This invention relates to the video display of images and, more particularly, to improvements in increasing the meaning attached to various coded data words outputted from a data source to a character generator so that variations in the number of characters or attributes or control commands can be had.
Whereas the invention is described herein in conjunction with a video display system incorporating a host computer and individual terminals, it is to be appreciated that the invention is not limited thereto but may also be employed in a stand alone video display terminal or other apparatus where it is desirable to vary the meaning of various coded data words supplied to a character generator from a data source.
In a typical video display system a data source supplies multi-bit coded data words to a video display circuit, which includes a character generator, and which in turn controls the display of characters and the like on a video display screen, such as a cathode ray tube. The coded data words fall into three basic categories; to wit, character codes, control codes and attribute codes.

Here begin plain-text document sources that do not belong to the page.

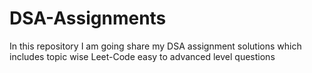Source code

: # DSA-Assignments
In this repository I am going share my DSA assignment solutions which includes topic wise Leet-Code easy to advanced level questions
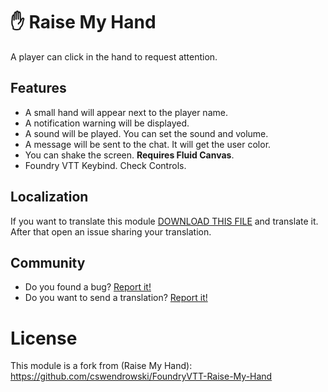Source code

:# ✋ Raise My Hand
A player can click in the hand to request attention.

## Features
- A small hand will appear next to the player name.
- A notification warning will be displayed.
- A sound will be played. You can set the sound and volume.
- A message will be sent to the chat. It will get the user color.
- You can shake the screen. **Requires Fluid Canvas**.
- Foundry VTT Keybind. Check Controls.

## Localization
If you want to translate this module [DOWNLOAD THIS FILE](https://raw.githubusercontent.com/brunocalado/raise-my-hand-plus/main/lang/en.json) and translate it. After that open an issue sharing your translation. 

## Community
- Do you found a bug? [Report it!](https://github.com/brunocalado/raise-my-hand-plus/issues)
- Do you want to send a translation? [Report it!](https://github.com/brunocalado/raise-my-hand-plus/issues)

# License
This module is a fork from (Raise My Hand): https://github.com/cswendrowski/FoundryVTT-Raise-My-Hand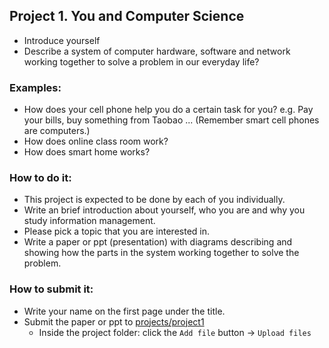 ## Project 1. You and Computer Science
* Introduce yourself
* Describe a system of computer hardware, software and network working together to solve a problem in our everyday life? 

### Examples:
* How does your cell phone help you do a certain task for you? e.g. Pay your bills, buy something from Taobao ... (Remember smart cell phones are computers.)
* How does online class room work?
* How does smart home works?

### How to do it:
* This project is expected to be done by each of you individually.
* Write an brief introduction about yourself, who you are and why you study information management.
* Please pick a topic that you are interested in. 
* Write a paper or ppt (presentation) with diagrams describing and showing how the parts in the system working together to solve the problem.

### How to submit it:
* Write your name on the first page under the title.
* Submit the paper or ppt to [projects/project1](.)
  * Inside the project folder: click the `Add file` button -> `Upload files`
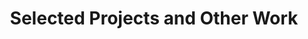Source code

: ---
layout: cards-home
title: Selected Projects and Other Work
excerpt: "Selected Projects and Other Work"
---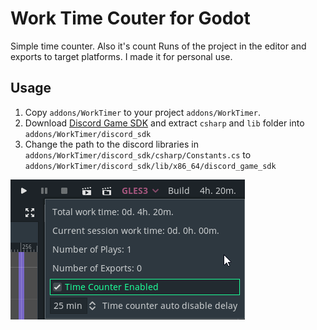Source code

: # Work Time Couter for Godot

Simple time counter. Also it's count Runs of the project in the editor and exports to target platforms.
I made it for personal use.

## Usage

1. Copy `addons/WorkTimer` to your project `addons/WorkTimer`.
1. Download [Discord Game SDK](https://discord.com/developers/docs/game-sdk/sdk-starter-guide#step-1-get-the-thing) and extract `csharp` and `lib` folder into `addons/WorkTimer/discord_sdk`
1. Change the path to the discord libraries in `addons/WorkTimer/discord_sdk/csharp/Constants.cs` to `addons/WorkTimer/discord_sdk/lib/x86_64/discord_game_sdk`

![Screenshot](screenshot_1.png)
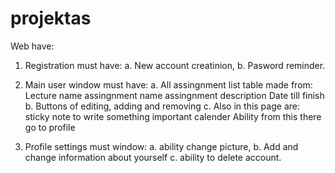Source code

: # projektas

Web have:

1. Registration must have:
   a. New account creatinion,
   b. Pasword reminder.

2. Main user window must have:
   a. All assingnment list table made from:
      Lecture name
      assingnment name
      assingnment description
      Date till finish
   b. Buttons of editing, adding and removing
   c. Also in this page are:
      sticky note to write something important
      calender
      Ability from this there go to profile 

3. Profile settings must window:
   a. ability change picture,
   b. Add and change information about yourself
   c. ability to delete account.



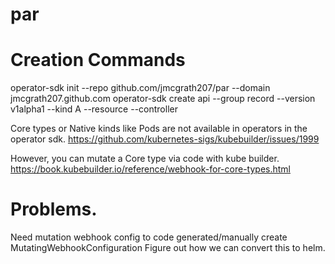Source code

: # par

# Creation Commands

operator-sdk init  --repo github.com/jmcgrath207/par --domain jmcgrath207.github.com
operator-sdk create api --group record --version v1alpha1 --kind A --resource --controller



Core types or Native kinds like Pods are not available in operators in the operator sdk.
https://github.com/kubernetes-sigs/kubebuilder/issues/1999

However, you can mutate a Core type via code  with kube builder.
https://book.kubebuilder.io/reference/webhook-for-core-types.html


# Problems.

Need mutation webhook config to code generated/manually create  MutatingWebhookConfiguration
Figure out how we can convert this to helm.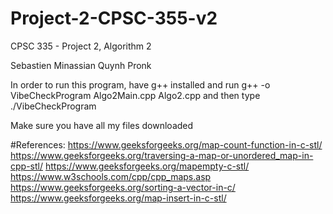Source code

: # Project-2-CPSC-355-v2
CPSC 335 - Project 2, Algorithm 2

Sebastien Minassian
Quynh Pronk 

In order to run this program, have g++ installed and run g++ -o VibeCheckProgram Algo2Main.cpp Algo2.cpp
and then type ./VibeCheckProgram

Make sure you have all my files downloaded


#References:
https://www.geeksforgeeks.org/map-count-function-in-c-stl/
https://www.geeksforgeeks.org/traversing-a-map-or-unordered_map-in-cpp-stl/
https://www.geeksforgeeks.org/mapempty-c-stl/
https://www.w3schools.com/cpp/cpp_maps.asp
https://www.geeksforgeeks.org/sorting-a-vector-in-c/
https://www.geeksforgeeks.org/map-insert-in-c-stl/
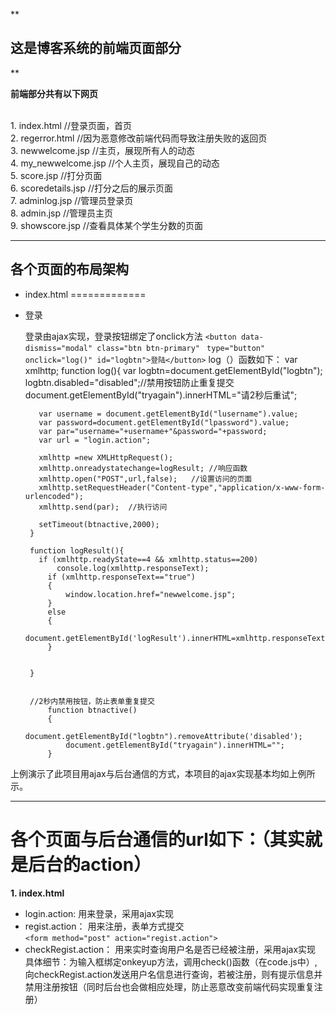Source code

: **

这是博客系统的前端页面部分
-------------

**<br>

**前端部分共有以下网页**

<br>
    1. index.html     //登录页面，首页 <br>
    2. regerror.html   //因为恶意修改前端代码而导致注册失败的返回页<br>
    3. newwelcome.jsp   //主页，展现所有人的动态<br>
    4. my_newwelcome.jsp    //个人主页，展现自己的动态<br>
    5. score.jsp        //打分页面<br>
    6. scoredetails.jsp     //打分之后的展示页面<br>
    7. adminlog.jsp     //管理员登录页<br>
    8. admin.jsp        //管理员主页<br>
    9. showscore.jsp        //查看具体某个学生分数的页面<br>
    
    


----------
## 各个页面的布局架构 ##

 

 - index.html
=============
 - 登录

    登录由ajax实现，登录按钮绑定了onclick方法
    `<button data-dismiss="modal" class="btn btn-primary"`             ` type="button" onclick="log()" id="logbtn">登陆</button>`
    log（）函数如下：
        var xmlhttp;
    	function log(){
    		var logbtn=document.getElementById("logbtn");
    		logbtn.disabled="disabled";//禁用按钮防止重复提交
    		document.getElementById("tryagain").innerHTML="请2秒后重试";
    
    	  var username = document.getElementById("lusername").value;
    	  var password=document.getElementById("lpassword").value;
    	  var par="username="+username+"&password="+password;
    	  var url = "login.action";
    	 
    	  xmlhttp =new XMLHttpRequest(); 
    	  xmlhttp.onreadystatechange=logResult; //响应函数
    	  xmlhttp.open("POST",url,false);   //设置访问的页面
    	  xmlhttp.setRequestHeader("Content-type","application/x-www-form-urlencoded");
    	  xmlhttp.send(par);  //执行访问
    
    	  setTimeout(btnactive,2000);
    	}
    	 
    	function logResult(){
    	  if (xmlhttp.readyState==4 && xmlhttp.status==200)
    		  console.log(xmlhttp.responseText);
    		if (xmlhttp.responseText=="true") 
    		{
    			window.location.href="newwelcome.jsp";
    		}
    		else
    		{
    			document.getElementById('logResult').innerHTML=xmlhttp.responseText;
    		}
    	    
    	  
    	}
     

        //2秒内禁用按钮，防止表单重复提交
         	function btnactive()
         	{
         		document.getElementById("logbtn").removeAttribute('disabled');
         		document.getElementById("tryagain").innerHTML="";
         	}
    
    
上例演示了此项目用ajax与后台通信的方式，本项目的ajax实现基本均如上例所示。
    
    


----------

各个页面与后台通信的url如下：（其实就是后台的action）
===============================
**1. index.html**
    

 - login.action: 
    用来登录，采用ajax实现
 - regist.action：
    用来注册，表单方式提交<br>
 `<form method="post" action="regist.action">` <br>
 - checkRegist.action：
    用来实时查询用户名是否已经被注册，采用ajax实现
    具体细节：为输入框绑定onkeyup方法，调用check()函数（在code.js中）,向checkRegist.action发送用户名信息进行查询，若被注册，则有提示信息并禁用注册按钮（同时后台也会做相应处理，防止恶意改变前端代码实现重复注册）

Control codes are special commands, such as end of line (EOL) or end of frame (EOF) which command the video control circuitry to take some action in conjunction with controlling the video display. Attribute codes define special conditions in a field of characters following the attribute code, such as reverse video display or blinking and the like. Character codes in a typical video display terminal serve as addresses for addressing a character memory, such as read only memory (ROM) from which dot patterns are obtained for use in controlling the cathode ray tube to form a dot pattern image of the character to be displayed. Each of these multi-bit data words has a bit pattern which is similar in nature. For example, each may be an eight bit word and, hence, coding circuitry or the like is employed to determine whether the coded data word is representative of a character code or a control code or an attribute code. To maximize the number of codes available for describing characters, the first bit of a coded word representative of a character may have a distinctive binary level, such as a binary "0" level. This leaves seven bits to be used for addressing the character memory thereby providing a possibility of 128 addresses to provide a system having a capability of generating 128 different characters. If the most significant bit is a binary 1 level, then the next most significant bit may be either a binary 1 or a binary 0 and dedicated to identify the coded word as either a control code or an attribute code. The least significant six bits of those data words, then, may be used to provide attribute codes or control codes.
Because at least the most significant bit of such a data word is dedicated to describing that word as a character code, then this leaves in that system, a maximum of 128 available codes to describe characters to be displayed. In many applications, this simply is not enough characters and, hence, this limits the use to which such a display terminal may be employed. In examining these data words, it will be determined that in many applications, the maximum number of attributes being requested by an attribute code is limited to six attributes and that, perhaps, as many as only two control codes are required. This is an inefficient use of the data words that are decoded as being attributes codes or control codes since this leaves a possibility of many as 60 available codes in an eight bit system that are not being used at all.